Un instante, no hace falta
nada más, ningún otro adorno. Caer con la primera ráfaga es la bendición. En
definitiva, no verlos, inmediatamente después, recargando sus fusiles,
apuntando de nuevo, avanzando por la habitación inflamada de pánico. No
experimentar el sufrimiento, ni contemplar la sangre propia. Puede ocurrir en
cualquier parte; cualquiera puede ser el objetivo. Nada personal, ningún odio
extraordinario que no se haya mostrado antes con igual sinrazón y banal sentido
del deber. El ser humano, transformado en carne para destruir, en cifras que
entregar a la prensa -setenta, suben a ochenta, casi cien…-. Una relación que
se impone, el mal que invade los territorios sin cámaras, donde el dogma no
penetra. Es un centro comercial, pero también un aeropuerto, una sala de fiestas,
un restaurante o el vagón de un tren. Es la vida, nuestra vida.
La muerte es fácil. Bastan
el interés y un cuchillo o un camión a velocidad moderada. No es plan, sino
acción. Tampoco es un militante instruido, ni una organización estratega. La
muerte brota también (y sobre todo) de espíritus trastornados, inadaptados e
ignorantes. Hoy, nuestros representantes se tranquilizan al comprobar que la locura
del asesino de Múnich no se apellidaba Islam. Tras el atentado de Niza, el
ministro del Interior del Gobierno de España, Jorge Fernández Díaz, mantuvo el
nivel 4 de alerta antiterrorista en el país. Palabras y números. Dicen que hay
técnicos que saben lo que pasa. Pero, ¿cómo prever que una persona alquile un
camión y decida, con leves movimientos de pies y manos, convertir el vehículo
en un arma? ¿Es posible anticiparse al hecho de que un individuo solitario active
su bomba casera al ver próxima la vida de otros?
Los verdugos buscan el
número contundente. Su terrorismo es popular. Atacan allí donde vivimos; en esos
lugares amables donde nos olvidamos del dolor. Por eso, los políticos y los
tertulianos pronuncian discursos de supuesta altura analítica o se aferran a
los márgenes del acontecimiento.
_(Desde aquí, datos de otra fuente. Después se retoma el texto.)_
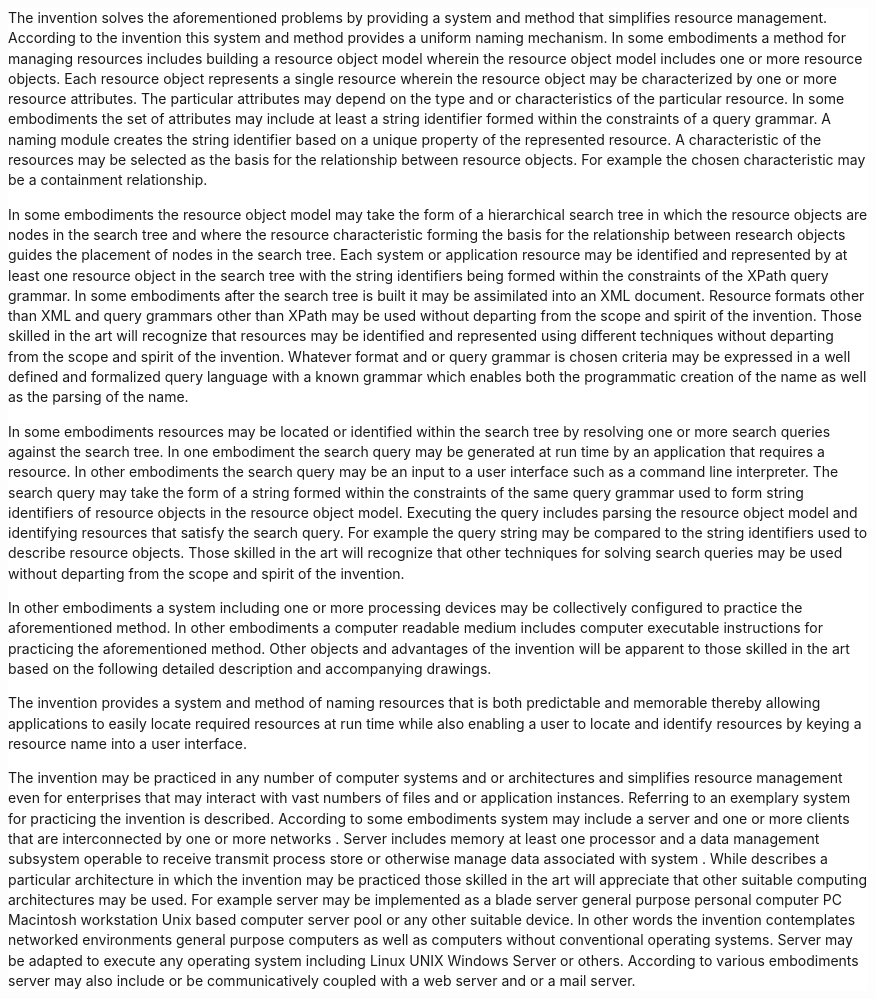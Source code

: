 The invention solves the aforementioned problems by providing a system and method that simplifies resource management. According to the invention this system and method provides a uniform naming mechanism. In some embodiments a method for managing resources includes building a resource object model wherein the resource object model includes one or more resource objects. Each resource object represents a single resource wherein the resource object may be characterized by one or more resource attributes. The particular attributes may depend on the type and or characteristics of the particular resource. In some embodiments the set of attributes may include at least a string identifier formed within the constraints of a query grammar. A naming module creates the string identifier based on a unique property of the represented resource. A characteristic of the resources may be selected as the basis for the relationship between resource objects. For example the chosen characteristic may be a containment relationship.

In some embodiments the resource object model may take the form of a hierarchical search tree in which the resource objects are nodes in the search tree and where the resource characteristic forming the basis for the relationship between research objects guides the placement of nodes in the search tree. Each system or application resource may be identified and represented by at least one resource object in the search tree with the string identifiers being formed within the constraints of the XPath query grammar. In some embodiments after the search tree is built it may be assimilated into an XML document. Resource formats other than XML and query grammars other than XPath may be used without departing from the scope and spirit of the invention. Those skilled in the art will recognize that resources may be identified and represented using different techniques without departing from the scope and spirit of the invention. Whatever format and or query grammar is chosen criteria may be expressed in a well defined and formalized query language with a known grammar which enables both the programmatic creation of the name as well as the parsing of the name.

In some embodiments resources may be located or identified within the search tree by resolving one or more search queries against the search tree. In one embodiment the search query may be generated at run time by an application that requires a resource. In other embodiments the search query may be an input to a user interface such as a command line interpreter. The search query may take the form of a string formed within the constraints of the same query grammar used to form string identifiers of resource objects in the resource object model. Executing the query includes parsing the resource object model and identifying resources that satisfy the search query. For example the query string may be compared to the string identifiers used to describe resource objects. Those skilled in the art will recognize that other techniques for solving search queries may be used without departing from the scope and spirit of the invention.

In other embodiments a system including one or more processing devices may be collectively configured to practice the aforementioned method. In other embodiments a computer readable medium includes computer executable instructions for practicing the aforementioned method. Other objects and advantages of the invention will be apparent to those skilled in the art based on the following detailed description and accompanying drawings.

The invention provides a system and method of naming resources that is both predictable and memorable thereby allowing applications to easily locate required resources at run time while also enabling a user to locate and identify resources by keying a resource name into a user interface.

The invention may be practiced in any number of computer systems and or architectures and simplifies resource management even for enterprises that may interact with vast numbers of files and or application instances. Referring to an exemplary system for practicing the invention is described. According to some embodiments system may include a server and one or more clients that are interconnected by one or more networks . Server includes memory at least one processor and a data management subsystem operable to receive transmit process store or otherwise manage data associated with system . While describes a particular architecture in which the invention may be practiced those skilled in the art will appreciate that other suitable computing architectures may be used. For example server may be implemented as a blade server general purpose personal computer PC Macintosh workstation Unix based computer server pool or any other suitable device. In other words the invention contemplates networked environments general purpose computers as well as computers without conventional operating systems. Server may be adapted to execute any operating system including Linux UNIX Windows Server or others. According to various embodiments server may also include or be communicatively coupled with a web server and or a mail server.
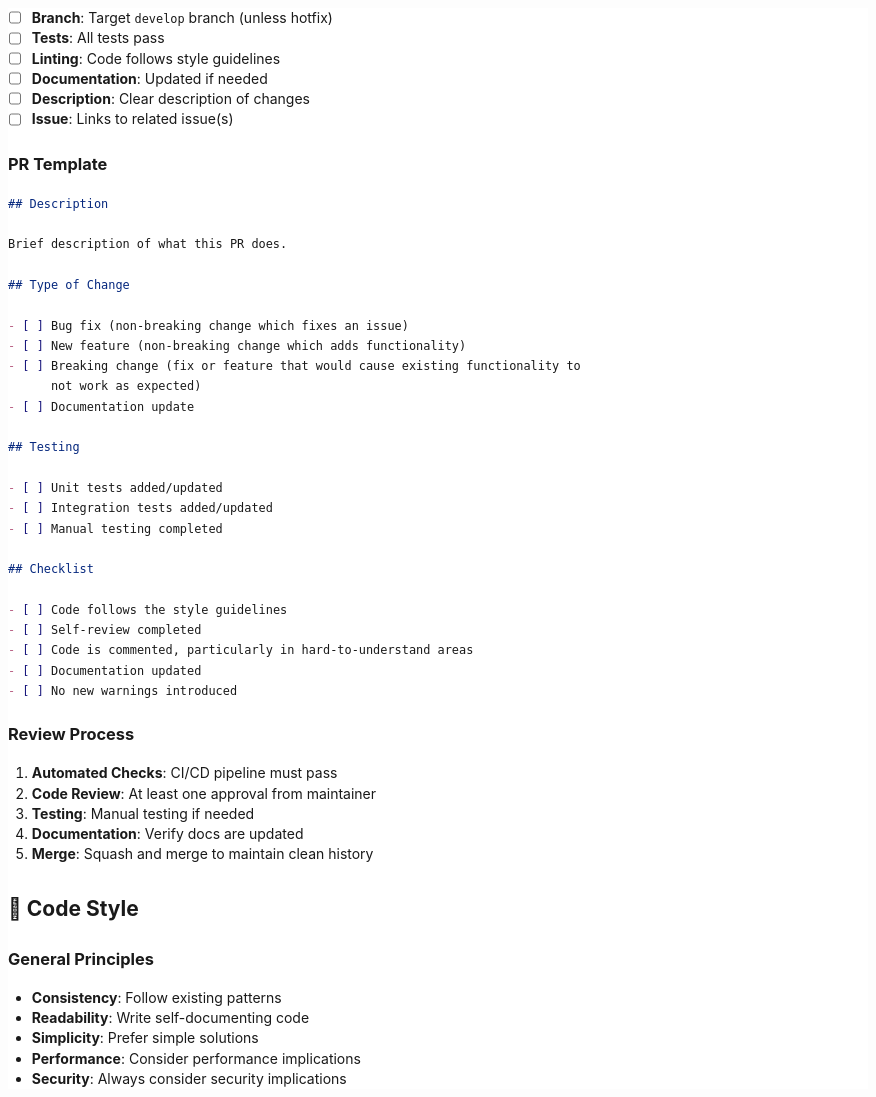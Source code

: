 - [ ] **Branch**: Target `develop` branch (unless hotfix)
- [ ] **Tests**: All tests pass
- [ ] **Linting**: Code follows style guidelines
- [ ] **Documentation**: Updated if needed
- [ ] **Description**: Clear description of changes
- [ ] **Issue**: Links to related issue(s)

### PR Template

```markdown
## Description

Brief description of what this PR does.

## Type of Change

- [ ] Bug fix (non-breaking change which fixes an issue)
- [ ] New feature (non-breaking change which adds functionality)
- [ ] Breaking change (fix or feature that would cause existing functionality to
      not work as expected)
- [ ] Documentation update

## Testing

- [ ] Unit tests added/updated
- [ ] Integration tests added/updated
- [ ] Manual testing completed

## Checklist

- [ ] Code follows the style guidelines
- [ ] Self-review completed
- [ ] Code is commented, particularly in hard-to-understand areas
- [ ] Documentation updated
- [ ] No new warnings introduced
```

### Review Process

1. **Automated Checks**: CI/CD pipeline must pass
2. **Code Review**: At least one approval from maintainer
3. **Testing**: Manual testing if needed
4. **Documentation**: Verify docs are updated
5. **Merge**: Squash and merge to maintain clean history

## 🎨 Code Style

### General Principles

- **Consistency**: Follow existing patterns
- **Readability**: Write self-documenting code
- **Simplicity**: Prefer simple solutions
- **Performance**: Consider performance implications
- **Security**: Always consider security implications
En las redes sociales, sin ir más lejos, los
extremistas echan mano de la ideología del asesino para arrojársela al rival.
Otros, más prudentes, advierten contra la ‘islamofobia’ y la extrema derecha que
engorda después de cada atentado. Nadie habla de los muertos. Sólo de las
cifras para componer los titulares.
Quizás, valga la pena
preguntarse si esta reacción superficial no es, al fin y al cabo, una protesta
más contra la muerte; contra nuestra muerte. Que alguien pueda disparar sin
conocernos, en un entorno de diversión o de trabajo. ¿Cómo puede suceder?
Hablar del crimen es fijarse, primero, en las personas que ya no existen, para,
después, comprender la fragilidad de las cosas. El terrorismo desplaza la
verdad desde los despachos partidistas y los estudios de televisión a la
habitación vacía del joven que no volvió del concierto. Con cada disparo, se
desdibuja la institución y crece el monstruo. Habrá muchos más.
* Columna publicada el 28 de julio de 2016 en El Diario Montañés.